El término "corrupción" parece insuficiente para describir la magnitud del deterioro moral que Colombia está padeciendo en los últimos dos años. Mientras algunos lo califican de alarmante, otros prefieren calificativos como espeluznante e incluso criminal. Como dijera un expresidente de ingrata recordación, “el tal cambio no existe”. En realidad, podemos afirmar que el cambio sí existe, pero se ha manifestado como una brutal destrucción.
Gustavo Petro tiene una respuesta prefabricada para cada escándalo, siempre en contradicción con los hechos. Ante los constantes descubrimientos de corrupción en su administración, que surgen casi semanalmente, recurre a la narrativa de un supuesto “golpe blando” en su contra, argumentando que intentan derrocarlo. Recientemente, al referirse a los repugnantes acontecimientos en la Unidad Nacional para la Gestión del Riesgo de Desastres (Ungrd) y otras entidades gubernamentales, proclamó sin sonrojarse: “La lucha contra la corrupción es una de las banderas que más he defendido a lo largo de mi vida. Siempre he buscado y exigido transparencia en el uso de los recursos públicos en Colombia”.

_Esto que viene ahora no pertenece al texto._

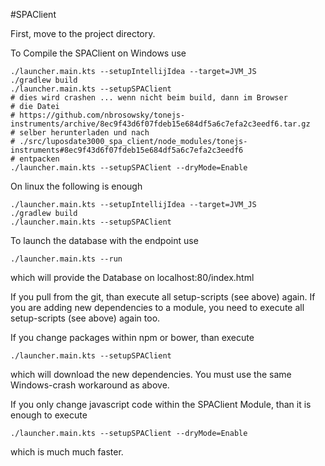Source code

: #SPAClient

First, move to the project directory.

To Compile the SPAClient on Windows use

```gitbash
./launcher.main.kts --setupIntellijIdea --target=JVM_JS
./gradlew build
./launcher.main.kts --setupSPAClient
# dies wird crashen ... wenn nicht beim build, dann im Browser   
# die Datei
# https://github.com/nbrosowsky/tonejs-instruments/archive/8ec9f43d6f07fdeb15e684df5a6c7efa2c3eedf6.tar.gz
# selber herunterladen und nach 
# ./src/luposdate3000_spa_client/node_modules/tonejs-instruments#8ec9f43d6f07fdeb15e684df5a6c7efa2c3eedf6
# entpacken
./launcher.main.kts --setupSPAClient --dryMode=Enable
```

On linux the following is enough

```gitbash
./launcher.main.kts --setupIntellijIdea --target=JVM_JS
./gradlew build
./launcher.main.kts --setupSPAClient
```

To launch the database with the endpoint use

```gitbash
./launcher.main.kts --run
```


which will provide the Database on localhost:80/index.html

If you pull from the git, than execute all setup-scripts (see above) again.
If you are adding new dependencies to a module, you need to execute all setup-scripts (see above) again too.

If you change packages within npm or bower, than execute
```gitbash
./launcher.main.kts --setupSPAClient
```
which will download the new dependencies. You must use the same Windows-crash workaround as above.


If you only change javascript code within the SPAClient Module, than it is enough to execute
```gitbash
./launcher.main.kts --setupSPAClient --dryMode=Enable
```
which is much much faster.






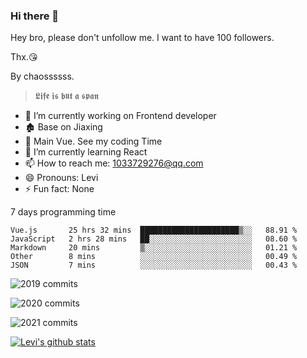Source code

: ### Hi there 👋

Hey bro, please don't unfollow me. I want to have 100 followers.

Thx.😘

By chaossssss.

> 𝕷𝖎𝖋𝖊 𝖎𝖘 𝖇𝖚𝖙 𝖆 𝖘𝖕𝖆𝖓

- 🔭 I’m currently working on Frontend developer
- 🏚  Base on Jiaxing
- 🔨 Main Vue. See my coding Time
- 🌱 I’m currently learning React
- 📫 How to reach me: 1033729276@qq.com
- 😄 Pronouns: Levi
- ⚡ Fun fact: None


7 days programming time



<!--START_SECTION:waka-->
```text
Vue.js       25 hrs 32 mins  ██████████████████████▒░░   88.91 % 
JavaScript   2 hrs 28 mins   ██░░░░░░░░░░░░░░░░░░░░░░░   08.60 % 
Markdown     20 mins         ▒░░░░░░░░░░░░░░░░░░░░░░░░   01.21 % 
Other        8 mins          ░░░░░░░░░░░░░░░░░░░░░░░░░   00.49 % 
JSON         7 mins          ░░░░░░░░░░░░░░░░░░░░░░░░░   00.43 % 
```
<!--END_SECTION:waka-->


![2019 commits](https://i.bmp.ovh/imgs/2022/06/09/40ea8ef53dc6a071.png)

![2020 commits](https://i.bmp.ovh/imgs/2022/06/09/3d3f42d583997994.png)

![2021 commits](https://i.bmp.ovh/imgs/2022/06/09/be5c22a2f85ef63e.png)

[![Levi's github stats](https://github-readme-stats.vercel.app/api?username=chaossssss)](https://github.com/anuraghazra/github-readme-stats)
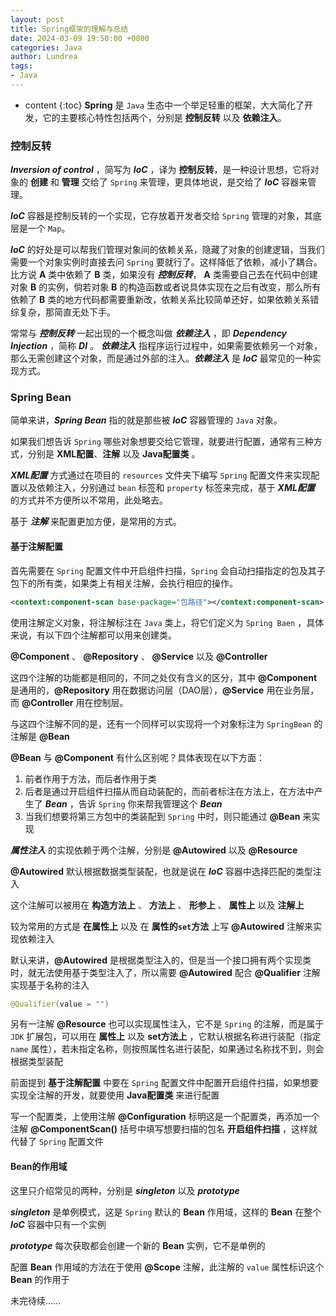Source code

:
 ```yaml
---
layout: post
title: Spring框架的理解与总结
date: 2024-03-09 19:50:00 +0800
categories: Java
author: Lundrea
tags:
- Java  
---
```


* content
{:toc}
**Spring** 是 `Java` 生态中一个举足轻重的框架，大大简化了开发，它的主要核心特性包括两个，分别是 **控制反转** 以及 **依赖注入**。  








### 控制反转
**_Inversion of control_** ，简写为 **_IoC_** ，译为 **控制反转**，是一种设计思想，它将对象的 **创建** 和 **管理** 交给了 `Spring` 来管理，更具体地说，是交给了 **_IoC_** 容器来管理。  

**_IoC_** 容器是控制反转的一个实现，它存放着开发者交给 `Spring` 管理的对象，其底层是一个 `Map`。

**_IoC_** 的好处是可以帮我们管理对象间的依赖关系，隐藏了对象的创建逻辑，当我们需要一个对象实例时直接去问 `Spring` 要就行了。这样降低了依赖，减小了耦合。比方说 **A** 类中依赖了 **B** 类，如果没有 **_控制反转_**， **A** 类需要自己去在代码中创建对象 **B** 的实例，倘若对象 **B** 的构造函数或者说具体实现在之后有改变，那么所有依赖了 **B** 类的地方代码都需要重新改，依赖关系比较简单还好，如果依赖关系错综复杂，那简直无处下手。  

常常与 **_控制反转_** 一起出现的一个概念叫做 **_依赖注入_** ，即 **_Dependency Injection_** ，简称 **_DI_** 。 **_依赖注入_** 指程序运行过程中，如果需要依赖另一个对象，那么无需创建这个对象，而是通过外部的注入。**_依赖注入_** 是 **_IoC_** 最常见的一种实现方式。  

### Spring Bean
简单来讲，**_Spring Bean_** 指的就是那些被 **_IoC_** 容器管理的 `Java` 对象。  

如果我们想告诉 `Spring` 哪些对象想要交给它管理，就要进行配置，通常有三种方式，分别是 **XML配置**、**注解** 以及 **Java配置类** 。  

**_XML配置_** 方式通过在项目的 `resources` 文件夹下编写 `Spring` 配置文件来实现配置以及依赖注入，分别通过 `bean` 标签和 `property` 标签来完成，基于 **_XML配置_** 的方式并不方便所以不常用，此处略去。  

基于 **_注解_** 来配置更加方便，是常用的方式。  

#### 基于注解配置
首先需要在 `Spring` 配置文件中开启组件扫描，`Spring` 会自动扫描指定的包及其子包下的所有类，如果类上有相关注解，会执行相应的操作。  
```xml
<context:component-scan base-package="包路径"></context:component-scan>
```

使用注解定义对象，将注解标注在 `Java` 类上，将它们定义为 `Spring Baen` ，具体来说，有以下四个注解都可以用来创建类。  

**@Component** 、 **@Repository** 、 **@Service** 以及 **@Controller**  

这四个注解的功能都是相同的，不同之处仅有含义的区分，其中 **@Component** 是通用的，**@Repository** 用在数据访问层（DAO层），**@Service** 用在业务层，而 **@Controller** 用在控制层。  

与这四个注解不同的是，还有一个同样可以实现将一个对象标注为 `SpringBean` 的注解是 **@Bean**  

**@Bean** 与 **@Component** 有什么区别呢？具体表现在以下方面：  
1. 前者作用于方法，而后者作用于类
2. 后者是通过开启组件扫描从而自动装配的，而前者标注在方法上，在方法中产生了 ***Bean*** ，告诉 `Spring` 你来帮我管理这个 ***Bean***
3. 当我们想要将第三方包中的类装配到 `Spring` 中时，则只能通过 **@Bean** 来实现  


**_属性注入_** 的实现依赖于两个注解，分别是 **@Autowired** 以及 **@Resource**

**@Autowired** 默认根据数据类型装配，也就是说在 **_IoC_** 容器中选择匹配的类型注入  

这个注解可以被用在 **构造方法上** 、 **方法上** 、 **形参上** 、 **属性上** 以及 **注解上**  

较为常用的方式是 **在属性上** 以及 在 **属性的`set`方法** 上写 **@Autowired** 注解来实现依赖注入  

默认来讲，**@Autowired** 是根据类型注入的，但是当一个接口拥有两个实现类时，就无法使用基于类型注入了，所以需要 **@Autowired** 配合 **@Qualifier** 注解实现基于名称的注入

```java
@Qualifier(value = "")
```

另有一注解 **@Resource** 也可以实现属性注入，它不是 `Spring` 的注解，而是属于 `JDK` 扩展包，可以用在 **属性上** 以及 **set方法上** ，它默认根据名称进行装配（指定 `name` 属性），若未指定名称，则按照属性名进行装配，如果通过名称找不到，则会根据类型装配  

前面提到 **基于注解配置** 中要在 `Spring` 配置文件中配置开启组件扫描，如果想要实现全注解的开发，就要使用 **Java配置类** 来进行配置  

写一个配置类，上使用注解 **@Configuration** 标明这是一个配置类，再添加一个注解 **@ComponentScan()** 括号中填写想要扫描的包名 **开启组件扫描** ，这样就代替了 `Spring` 配置文件  

#### Bean的作用域

这里只介绍常见的两种，分别是 ***singleton*** 以及 ***prototype*** 

***singleton*** 是单例模式，这是 `Spring` 默认的 **Bean** 作用域，这样的 **Bean** 在整个 ***IoC*** 容器中只有一个实例  

***prototype*** 每次获取都会创建一个新的 **Bean** 实例，它不是单例的  

配置 **Bean** 作用域的方法在于使用 **@Scope** 注解，此注解的 `value` 属性标识这个 **Bean** 的作用于  

未完待续......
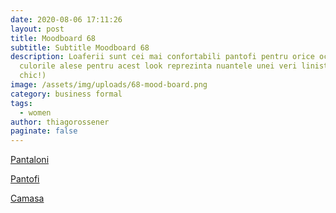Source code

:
 ```yaml
---
date: 2020-08-06 17:11:26
layout: post
title: Moodboard 68
subtitle: Subtitle Moodboard 68
description: Loaferii sunt cei mai confortabili pantofi pentru orice ocazie, iar
  culorile alese pentru acest look reprezinta nuantele unei veri linistite( si
  chic!)
image: /assets/img/uploads/68-mood-board.png
category: business formal
tags:
  - women
author: thiagorossener
paginate: false
---
```

[Pantaloni](http://bit.do/fHihd)

[Pantofi](http://bit.do/fHihg)

[Camasa](http://bit.do/fHihh)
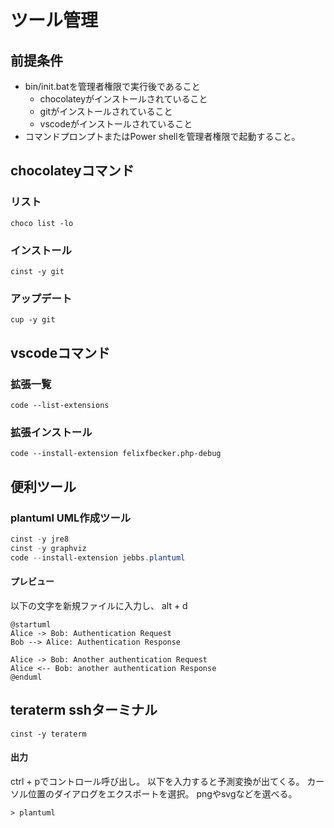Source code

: # ツール管理
## 前提条件

* bin/init.batを管理者権限で実行後であること
  * chocolateyがインストールされていること
  * gitがインストールされていること
  * vscodeがインストールされていること
* コマンドプロンプトまたはPower shellを管理者権限で起動すること。

## chocolateyコマンド

### リスト

```
choco list -lo
```

### インストール

```
cinst -y git
```

### アップデート

``` 
cup -y git
```

## vscodeコマンド

### 拡張一覧

```
code --list-extensions
```

### 拡張インストール

```
code --install-extension felixfbecker.php-debug
```

## 便利ツール

### plantuml UML作成ツール

```powershell
cinst -y jre8
cinst -y graphviz
code --install-extension jebbs.plantuml
```

#### プレビュー

以下の文字を新規ファイルに入力し、 alt + d 

```
@startuml
Alice -> Bob: Authentication Request
Bob --> Alice: Authentication Response

Alice -> Bob: Another authentication Request
Alice <-- Bob: another authentication Response
@enduml
```

## teraterm sshターミナル

```
cinst -y teraterm
```

#### 出力

ctrl + pでコントロール呼び出し。
以下を入力すると予測変換が出てくる。
カーソル位置のダイアログをエクスポートを選択。
pngやsvgなどを選べる。

```
> plantuml
```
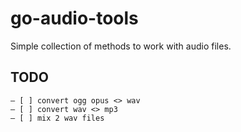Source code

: # go-audio-tools
Simple collection of methods to work with audio files.

TODO
---
```
– [ ] convert ogg opus <> wav
– [ ] convert wav <> mp3
– [ ] mix 2 wav files
```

No obstante, lo que se ha revelado hasta hoy en la Ungrd, sumado a los delicados cuestionamientos sobre la financiación de su campaña, los pasaportes en la Cancillería, los contratos adjudicados a un mismo contratista en la Aeronáutica Civil, los hallazgos en RTVC, entre muchos otros casos, supera cualquier análisis sobre la podredumbre del gobierno en el manejo de los recursos públicos. Verdaderas mafias de la corrupción han tomado el control del poder en Colombia.
La “maldita mermelada”, como recientemente la denominó el expresidente Uribe, infiltrada en el Estado por décadas, parece insignificante comparada con lo que está sucediendo actualmente, por cuenta del “cambio”. Cuando Olmedo López confesó que en la Ungrd se había distribuido $380 mil millones a congresistas “por órdenes superiores”, Petro negó de inmediato los delicados señalamientos; afirmó: “Mi gobierno no compra congresistas. Los titulares que así lo insinúan son mentirosos”. Sin embargo, no se trataba de simples insinuaciones mediáticas, sino de la confesión de un funcionario de su confianza.
La cuantía de estos escándalos asciende a billones de pesos. Y lo más grave, siendo todo espantoso, es aquella confesión de Olmedo López sobre la orden recibida de otorgar contratos al Eln para “salvar el proceso de paz”. Es decir, el Estado financiando a un grupo terrorista y narcotraficante que asesina, secuestra y extorsiona a los colombianos.
Mientras tanto, Petro está desesperado y acorralado por todos los escándalos y trata de desviar la atención: “…me desobedecieron, eso no puede pasar en este gobierno”, afirmó. En otras palabras, todo ocurrió a sus espaldas. Aplica la reedición de la célebre frase del cardenal Pedro Rubiano, dirigida al expresidente Samper durante las investigaciones sobre el ingreso de dineros del narcotráfico en su campaña: "si a uno se le mete un elefante a la casa, lo ve”. Hoy tenemos que decir, parafraseando al ilustre prelado, que el elefante ha regresado, se le metió en la casa y Petro dice no haberlo visto.
Aquí tiene que pasar algo. Son urgentes las acciones. Existen suficientes pruebas para que la justicia investigue y castigue a los servidores públicos involucrados, sean ministros o congresistas. Y en el Congreso de la República, los senadores y representantes que no estén impedidos ni salpicados por estos escándalos, tienen la responsabilidad patriótica de adelantar un juicio político contra Gustavo Petro, llegando hasta las últimas consecuencias, además de su renuncia.